> _YOUR GOAL_
Print each record exactly as it appears, but drop the images.

-------- GIVEN DATA --------

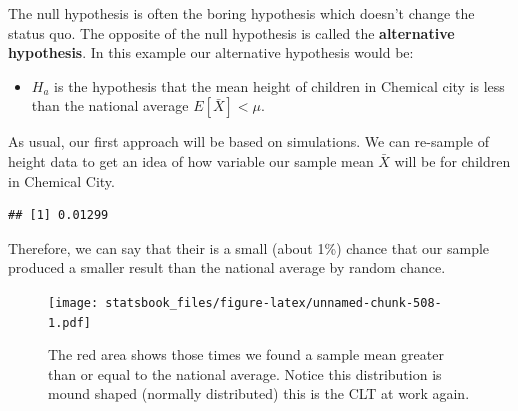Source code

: \documentclass[
]{book}
\newenvironment{Shaded}{\begin{snugshade}}{\end{snugshade}}
\newcommand{\AttributeTok}[1]{\textcolor[rgb]{0.77,0.63,0.00}{#1}}
\newcommand{\ConstantTok}[1]{\textcolor[rgb]{0.00,0.00,0.00}{#1}}
\newcommand{\DecValTok}[1]{\textcolor[rgb]{0.00,0.00,0.81}{#1}}
\newcommand{\DocumentationTok}[1]{\textcolor[rgb]{0.56,0.35,0.01}{\textbf{\textit{#1}}}}
\newcommand{\FloatTok}[1]{\textcolor[rgb]{0.00,0.00,0.81}{#1}}
\newcommand{\FunctionTok}[1]{\textcolor[rgb]{0.00,0.00,0.00}{#1}}
\newcommand{\NormalTok}[1]{#1}
\newcommand{\OtherTok}[1]{\textcolor[rgb]{0.56,0.35,0.01}{#1}}
\newcommand{\SpecialCharTok}[1]{\textcolor[rgb]{0.00,0.00,0.00}{#1}}
\providecommand{\tightlist}{%
  \setlength{\itemsep}{0pt}\setlength{\parskip}{0pt}}
\theoremstyle{definition}
\theoremstyle{definition}
\theoremstyle{definition}
\theoremstyle{definition}
\theoremstyle{remark}
\begin{document}
The null hypothesis is often the boring hypothesis which doesn't change the status quo. The opposite of the null hypothesis is called the \textbf{alternative hypothesis}. In this example our alternative hypothesis would be:

\begin{itemize}
\tightlist
\item
  \(H_a\) is the hypothesis that the mean height of children in Chemical city is less than the national average \(E[\bar{X}]< \mu\).
\end{itemize}

As usual, our first approach will be based on simulations. We can re-sample of height data to get an idea of how variable our sample mean \(\bar{X}\) will be for children in Chemical City.

\begin{Shaded}
\end{Shaded}

\begin{verbatim}
## [1] 0.01299
\end{verbatim}

Therefore, we can say that their is a small (about 1\%) chance that our sample produced a smaller result than the national average by random chance.

\begin{figure}
\centering
\texttt{[image: statsbook\_files/figure-latex/unnamed-chunk-508-1.pdf]}
\caption{\label{fig:unnamed-chunk-508}The red area shows those times we found a sample mean greater than or equal to the national average. Notice this distribution is mound shaped (normally distributed) this is the CLT at work again.}
\end{figure}
\end{document}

--------

> _FINISHED TASK_
Source code

: \documentclass[
]{book}
\newenvironment{Shaded}{\begin{snugshade}}{\end{snugshade}}
\newcommand{\AttributeTok}[1]{\textcolor[rgb]{0.77,0.63,0.00}{#1}}
\newcommand{\ConstantTok}[1]{\textcolor[rgb]{0.00,0.00,0.00}{#1}}
\newcommand{\DecValTok}[1]{\textcolor[rgb]{0.00,0.00,0.81}{#1}}
\newcommand{\DocumentationTok}[1]{\textcolor[rgb]{0.56,0.35,0.01}{\textbf{\textit{#1}}}}
\newcommand{\FloatTok}[1]{\textcolor[rgb]{0.00,0.00,0.81}{#1}}
\newcommand{\FunctionTok}[1]{\textcolor[rgb]{0.00,0.00,0.00}{#1}}
\newcommand{\NormalTok}[1]{#1}
\newcommand{\OtherTok}[1]{\textcolor[rgb]{0.56,0.35,0.01}{#1}}
\newcommand{\SpecialCharTok}[1]{\textcolor[rgb]{0.00,0.00,0.00}{#1}}
\providecommand{\tightlist}{%
  \setlength{\itemsep}{0pt}\setlength{\parskip}{0pt}}
\theoremstyle{definition}
\theoremstyle{definition}
\theoremstyle{definition}
\theoremstyle{definition}
\theoremstyle{remark}
\begin{document}
The null hypothesis is often the boring hypothesis which doesn't change the status quo. The opposite of the null hypothesis is called the \textbf{alternative hypothesis}. In this example our alternative hypothesis would be:

\begin{itemize}
\tightlist
\item
  \(H_a\) is the hypothesis that the mean height of children in Chemical city is less than the national average \(E[\bar{X}]< \mu\).
\end{itemize}

As usual, our first approach will be based on simulations. We can re-sample of height data to get an idea of how variable our sample mean \(\bar{X}\) will be for children in Chemical City.

\begin{Shaded}
\end{Shaded}

\begin{verbatim}
## [1] 0.01299
\end{verbatim}

Therefore, we can say that their is a small (about 1\%) chance that our sample produced a smaller result than the national average by random chance.

\begin{figure}
\centering
\texttt{[image: statsbook\_files/figure-latex/unnamed-chunk-508-1.pdf]}
\caption{\label{fig:unnamed-chunk-508}The red area shows those times we found a sample mean greater than or equal to the national average. Notice this distribution is mound shaped (normally distributed) this is the CLT at work again.}
\end{figure}
\end{document}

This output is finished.